Task prompt = Each of the entries beneath this task should be written out exactly.

Excerpted data =
=-=-=-=-=

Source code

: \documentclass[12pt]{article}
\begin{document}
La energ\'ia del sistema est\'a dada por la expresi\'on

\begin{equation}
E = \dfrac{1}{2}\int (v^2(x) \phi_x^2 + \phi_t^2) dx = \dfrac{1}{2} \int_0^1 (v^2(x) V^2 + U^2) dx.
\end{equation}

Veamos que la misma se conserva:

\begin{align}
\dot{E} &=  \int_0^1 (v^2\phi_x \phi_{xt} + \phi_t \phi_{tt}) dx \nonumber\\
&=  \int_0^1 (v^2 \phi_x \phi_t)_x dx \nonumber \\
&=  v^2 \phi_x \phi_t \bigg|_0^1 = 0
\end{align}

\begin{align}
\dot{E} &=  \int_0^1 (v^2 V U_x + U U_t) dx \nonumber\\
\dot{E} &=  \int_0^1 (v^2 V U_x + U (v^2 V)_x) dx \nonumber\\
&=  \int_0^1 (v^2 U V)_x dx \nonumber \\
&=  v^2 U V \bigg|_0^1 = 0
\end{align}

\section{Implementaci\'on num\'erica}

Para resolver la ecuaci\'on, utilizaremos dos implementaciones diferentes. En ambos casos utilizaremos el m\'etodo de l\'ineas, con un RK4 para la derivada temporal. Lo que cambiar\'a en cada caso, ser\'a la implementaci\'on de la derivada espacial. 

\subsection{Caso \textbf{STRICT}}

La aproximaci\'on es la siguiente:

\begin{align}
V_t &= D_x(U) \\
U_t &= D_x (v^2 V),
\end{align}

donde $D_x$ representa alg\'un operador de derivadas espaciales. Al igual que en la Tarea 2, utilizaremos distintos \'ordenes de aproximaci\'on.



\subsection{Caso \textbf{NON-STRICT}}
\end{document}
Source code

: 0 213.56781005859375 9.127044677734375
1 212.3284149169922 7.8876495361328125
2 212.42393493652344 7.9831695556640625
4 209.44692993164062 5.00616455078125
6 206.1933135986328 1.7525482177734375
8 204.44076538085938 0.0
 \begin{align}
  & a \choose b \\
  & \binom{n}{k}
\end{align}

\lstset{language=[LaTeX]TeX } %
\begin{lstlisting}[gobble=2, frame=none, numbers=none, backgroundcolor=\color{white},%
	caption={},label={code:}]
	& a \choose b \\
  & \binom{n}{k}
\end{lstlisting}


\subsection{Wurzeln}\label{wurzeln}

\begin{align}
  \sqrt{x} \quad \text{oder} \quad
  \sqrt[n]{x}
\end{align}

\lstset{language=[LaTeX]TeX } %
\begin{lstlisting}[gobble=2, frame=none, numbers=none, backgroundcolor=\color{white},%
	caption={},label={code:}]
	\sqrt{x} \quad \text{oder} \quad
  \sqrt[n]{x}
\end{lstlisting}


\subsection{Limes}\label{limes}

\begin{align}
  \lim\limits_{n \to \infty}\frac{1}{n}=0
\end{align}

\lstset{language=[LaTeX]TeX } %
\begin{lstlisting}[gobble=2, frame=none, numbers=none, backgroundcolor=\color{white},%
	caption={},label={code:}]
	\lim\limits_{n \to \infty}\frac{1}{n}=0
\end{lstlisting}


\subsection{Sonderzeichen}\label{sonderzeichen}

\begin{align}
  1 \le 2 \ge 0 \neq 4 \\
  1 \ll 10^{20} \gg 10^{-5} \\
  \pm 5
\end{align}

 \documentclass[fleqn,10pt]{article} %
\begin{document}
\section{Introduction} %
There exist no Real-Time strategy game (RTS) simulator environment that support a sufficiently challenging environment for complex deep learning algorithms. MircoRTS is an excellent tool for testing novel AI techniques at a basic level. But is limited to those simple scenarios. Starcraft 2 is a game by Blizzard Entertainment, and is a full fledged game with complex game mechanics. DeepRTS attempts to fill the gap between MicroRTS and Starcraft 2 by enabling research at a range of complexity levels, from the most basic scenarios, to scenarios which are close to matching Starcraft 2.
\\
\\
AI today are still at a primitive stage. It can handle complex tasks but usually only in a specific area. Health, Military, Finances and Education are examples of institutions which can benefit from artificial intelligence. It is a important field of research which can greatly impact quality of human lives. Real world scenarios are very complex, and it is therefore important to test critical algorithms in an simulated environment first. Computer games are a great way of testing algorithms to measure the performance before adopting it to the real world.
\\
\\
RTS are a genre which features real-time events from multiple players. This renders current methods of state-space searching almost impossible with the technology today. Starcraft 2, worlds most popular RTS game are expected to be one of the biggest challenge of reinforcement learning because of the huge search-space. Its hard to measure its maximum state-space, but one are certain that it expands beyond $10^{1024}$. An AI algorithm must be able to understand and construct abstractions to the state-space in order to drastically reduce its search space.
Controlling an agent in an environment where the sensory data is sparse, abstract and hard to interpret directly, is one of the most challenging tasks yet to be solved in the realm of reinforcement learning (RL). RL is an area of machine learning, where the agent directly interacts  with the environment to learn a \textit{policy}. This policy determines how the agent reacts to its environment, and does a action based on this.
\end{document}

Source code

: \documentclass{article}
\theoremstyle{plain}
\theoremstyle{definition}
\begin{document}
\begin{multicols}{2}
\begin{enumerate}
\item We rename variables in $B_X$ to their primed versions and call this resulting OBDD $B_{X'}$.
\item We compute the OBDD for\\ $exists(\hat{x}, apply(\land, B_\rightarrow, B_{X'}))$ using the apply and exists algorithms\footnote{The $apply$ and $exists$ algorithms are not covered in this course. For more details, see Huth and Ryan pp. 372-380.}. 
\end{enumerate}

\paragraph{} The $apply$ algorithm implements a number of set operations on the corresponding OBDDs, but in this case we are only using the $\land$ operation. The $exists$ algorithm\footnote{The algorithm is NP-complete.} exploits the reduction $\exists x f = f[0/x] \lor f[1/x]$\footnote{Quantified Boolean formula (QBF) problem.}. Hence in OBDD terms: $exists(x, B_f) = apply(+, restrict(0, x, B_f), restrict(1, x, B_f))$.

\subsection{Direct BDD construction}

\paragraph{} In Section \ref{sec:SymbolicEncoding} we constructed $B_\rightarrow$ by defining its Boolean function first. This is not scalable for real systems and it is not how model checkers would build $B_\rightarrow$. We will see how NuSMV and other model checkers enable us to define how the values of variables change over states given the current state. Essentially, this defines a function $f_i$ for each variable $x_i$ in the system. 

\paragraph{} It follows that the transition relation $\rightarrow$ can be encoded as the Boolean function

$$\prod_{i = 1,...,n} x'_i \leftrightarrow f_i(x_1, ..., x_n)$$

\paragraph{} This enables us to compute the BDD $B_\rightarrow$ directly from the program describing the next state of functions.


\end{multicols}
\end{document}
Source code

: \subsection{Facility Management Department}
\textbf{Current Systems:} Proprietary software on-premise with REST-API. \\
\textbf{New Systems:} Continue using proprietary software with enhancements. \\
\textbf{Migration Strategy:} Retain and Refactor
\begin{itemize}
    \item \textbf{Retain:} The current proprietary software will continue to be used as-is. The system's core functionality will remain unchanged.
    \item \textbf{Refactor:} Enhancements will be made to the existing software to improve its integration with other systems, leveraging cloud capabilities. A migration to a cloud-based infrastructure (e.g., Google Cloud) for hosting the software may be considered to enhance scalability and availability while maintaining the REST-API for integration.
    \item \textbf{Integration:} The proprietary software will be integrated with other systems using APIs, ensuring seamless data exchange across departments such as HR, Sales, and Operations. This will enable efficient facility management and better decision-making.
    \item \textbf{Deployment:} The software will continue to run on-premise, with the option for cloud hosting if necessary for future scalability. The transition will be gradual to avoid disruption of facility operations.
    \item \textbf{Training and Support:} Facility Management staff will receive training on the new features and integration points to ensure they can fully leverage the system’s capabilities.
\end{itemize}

=-=-=-=-=

Exercise answer =
Source code

: \documentclass[12pt]{article}
\begin{document}
La energ\'ia del sistema est\'a dada por la expresi\'on

\begin{equation}
E = \dfrac{1}{2}\int (v^2(x) \phi_x^2 + \phi_t^2) dx = \dfrac{1}{2} \int_0^1 (v^2(x) V^2 + U^2) dx.
\end{equation}

Veamos que la misma se conserva:

\begin{align}
\dot{E} &=  \int_0^1 (v^2\phi_x \phi_{xt} + \phi_t \phi_{tt}) dx \nonumber\\
&=  \int_0^1 (v^2 \phi_x \phi_t)_x dx \nonumber \\
&=  v^2 \phi_x \phi_t \bigg|_0^1 = 0
\end{align}

\begin{align}
\dot{E} &=  \int_0^1 (v^2 V U_x + U U_t) dx \nonumber\\
\dot{E} &=  \int_0^1 (v^2 V U_x + U (v^2 V)_x) dx \nonumber\\
&=  \int_0^1 (v^2 U V)_x dx \nonumber \\
&=  v^2 U V \bigg|_0^1 = 0
\end{align}

\section{Implementaci\'on num\'erica}

Para resolver la ecuaci\'on, utilizaremos dos implementaciones diferentes. En ambos casos utilizaremos el m\'etodo de l\'ineas, con un RK4 para la derivada temporal. Lo que cambiar\'a en cada caso, ser\'a la implementaci\'on de la derivada espacial. 

\subsection{Caso \textbf{STRICT}}

La aproximaci\'on es la siguiente:

\begin{align}
V_t &= D_x(U) \\
U_t &= D_x (v^2 V),
\end{align}

donde $D_x$ representa alg\'un operador de derivadas espaciales. Al igual que en la Tarea 2, utilizaremos distintos \'ordenes de aproximaci\'on.



\subsection{Caso \textbf{NON-STRICT}}
\end{document}
Source code

: 0 213.56781005859375 9.127044677734375
1 212.3284149169922 7.8876495361328125
2 212.42393493652344 7.9831695556640625
4 209.44692993164062 5.00616455078125
6 206.1933135986328 1.7525482177734375
8 204.44076538085938 0.0
 \begin{align}
  & a \choose b \\
  & \binom{n}{k}
\end{align}

\lstset{language=[LaTeX]TeX } %
\begin{lstlisting}[gobble=2, frame=none, numbers=none, backgroundcolor=\color{white},%
	caption={},label={code:}]
	& a \choose b \\
  & \binom{n}{k}
\end{lstlisting}


\subsection{Wurzeln}\label{wurzeln}

\begin{align}
  \sqrt{x} \quad \text{oder} \quad
  \sqrt[n]{x}
\end{align}

\lstset{language=[LaTeX]TeX } %
\begin{lstlisting}[gobble=2, frame=none, numbers=none, backgroundcolor=\color{white},%
	caption={},label={code:}]
	\sqrt{x} \quad \text{oder} \quad
  \sqrt[n]{x}
\end{lstlisting}


\subsection{Limes}\label{limes}

\begin{align}
  \lim\limits_{n \to \infty}\frac{1}{n}=0
\end{align}

\lstset{language=[LaTeX]TeX } %
\begin{lstlisting}[gobble=2, frame=none, numbers=none, backgroundcolor=\color{white},%
	caption={},label={code:}]
	\lim\limits_{n \to \infty}\frac{1}{n}=0
\end{lstlisting}


\subsection{Sonderzeichen}\label{sonderzeichen}

\begin{align}
  1 \le 2 \ge 0 \neq 4 \\
  1 \ll 10^{20} \gg 10^{-5} \\
  \pm 5
\end{align}

 \documentclass[fleqn,10pt]{article} %
\begin{document}
\section{Introduction} %
There exist no Real-Time strategy game (RTS) simulator environment that support a sufficiently challenging environment for complex deep learning algorithms. MircoRTS is an excellent tool for testing novel AI techniques at a basic level. But is limited to those simple scenarios. Starcraft 2 is a game by Blizzard Entertainment, and is a full fledged game with complex game mechanics. DeepRTS attempts to fill the gap between MicroRTS and Starcraft 2 by enabling research at a range of complexity levels, from the most basic scenarios, to scenarios which are close to matching Starcraft 2.
\\
\\
AI today are still at a primitive stage. It can handle complex tasks but usually only in a specific area. Health, Military, Finances and Education are examples of institutions which can benefit from artificial intelligence. It is a important field of research which can greatly impact quality of human lives. Real world scenarios are very complex, and it is therefore important to test critical algorithms in an simulated environment first. Computer games are a great way of testing algorithms to measure the performance before adopting it to the real world.
\\
\\
RTS are a genre which features real-time events from multiple players. This renders current methods of state-space searching almost impossible with the technology today. Starcraft 2, worlds most popular RTS game are expected to be one of the biggest challenge of reinforcement learning because of the huge search-space. Its hard to measure its maximum state-space, but one are certain that it expands beyond $10^{1024}$. An AI algorithm must be able to understand and construct abstractions to the state-space in order to drastically reduce its search space.
Controlling an agent in an environment where the sensory data is sparse, abstract and hard to interpret directly, is one of the most challenging tasks yet to be solved in the realm of reinforcement learning (RL). RL is an area of machine learning, where the agent directly interacts  with the environment to learn a \textit{policy}. This policy determines how the agent reacts to its environment, and does a action based on this.
\end{document}

Source code

: \documentclass{article}
\theoremstyle{plain}
\theoremstyle{definition}
\begin{document}
\begin{multicols}{2}
\begin{enumerate}
\item We rename variables in $B_X$ to their primed versions and call this resulting OBDD $B_{X'}$.
\item We compute the OBDD for\\ $exists(\hat{x}, apply(\land, B_\rightarrow, B_{X'}))$ using the apply and exists algorithms\footnote{The $apply$ and $exists$ algorithms are not covered in this course. For more details, see Huth and Ryan pp. 372-380.}. 
\end{enumerate}

\paragraph{} The $apply$ algorithm implements a number of set operations on the corresponding OBDDs, but in this case we are only using the $\land$ operation. The $exists$ algorithm\footnote{The algorithm is NP-complete.} exploits the reduction $\exists x f = f[0/x] \lor f[1/x]$\footnote{Quantified Boolean formula (QBF) problem.}. Hence in OBDD terms: $exists(x, B_f) = apply(+, restrict(0, x, B_f), restrict(1, x, B_f))$.

\subsection{Direct BDD construction}

\paragraph{} In Section \ref{sec:SymbolicEncoding} we constructed $B_\rightarrow$ by defining its Boolean function first. This is not scalable for real systems and it is not how model checkers would build $B_\rightarrow$. We will see how NuSMV and other model checkers enable us to define how the values of variables change over states given the current state. Essentially, this defines a function $f_i$ for each variable $x_i$ in the system. 

\paragraph{} It follows that the transition relation $\rightarrow$ can be encoded as the Boolean function

$$\prod_{i = 1,...,n} x'_i \leftrightarrow f_i(x_1, ..., x_n)$$

\paragraph{} This enables us to compute the BDD $B_\rightarrow$ directly from the program describing the next state of functions.


\end{multicols}
\end{document}
Source code

: \subsection{Facility Management Department}
\textbf{Current Systems:} Proprietary software on-premise with REST-API. \\
\textbf{New Systems:} Continue using proprietary software with enhancements. \\
\textbf{Migration Strategy:} Retain and Refactor
\begin{itemize}
    \item \textbf{Retain:} The current proprietary software will continue to be used as-is. The system's core functionality will remain unchanged.
    \item \textbf{Refactor:} Enhancements will be made to the existing software to improve its integration with other systems, leveraging cloud capabilities. A migration to a cloud-based infrastructure (e.g., Google Cloud) for hosting the software may be considered to enhance scalability and availability while maintaining the REST-API for integration.
    \item \textbf{Integration:} The proprietary software will be integrated with other systems using APIs, ensuring seamless data exchange across departments such as HR, Sales, and Operations. This will enable efficient facility management and better decision-making.
    \item \textbf{Deployment:} The software will continue to run on-premise, with the option for cloud hosting if necessary for future scalability. The transition will be gradual to avoid disruption of facility operations.
    \item \textbf{Training and Support:} Facility Management staff will receive training on the new features and integration points to ensure they can fully leverage the system’s capabilities.
\end{itemize}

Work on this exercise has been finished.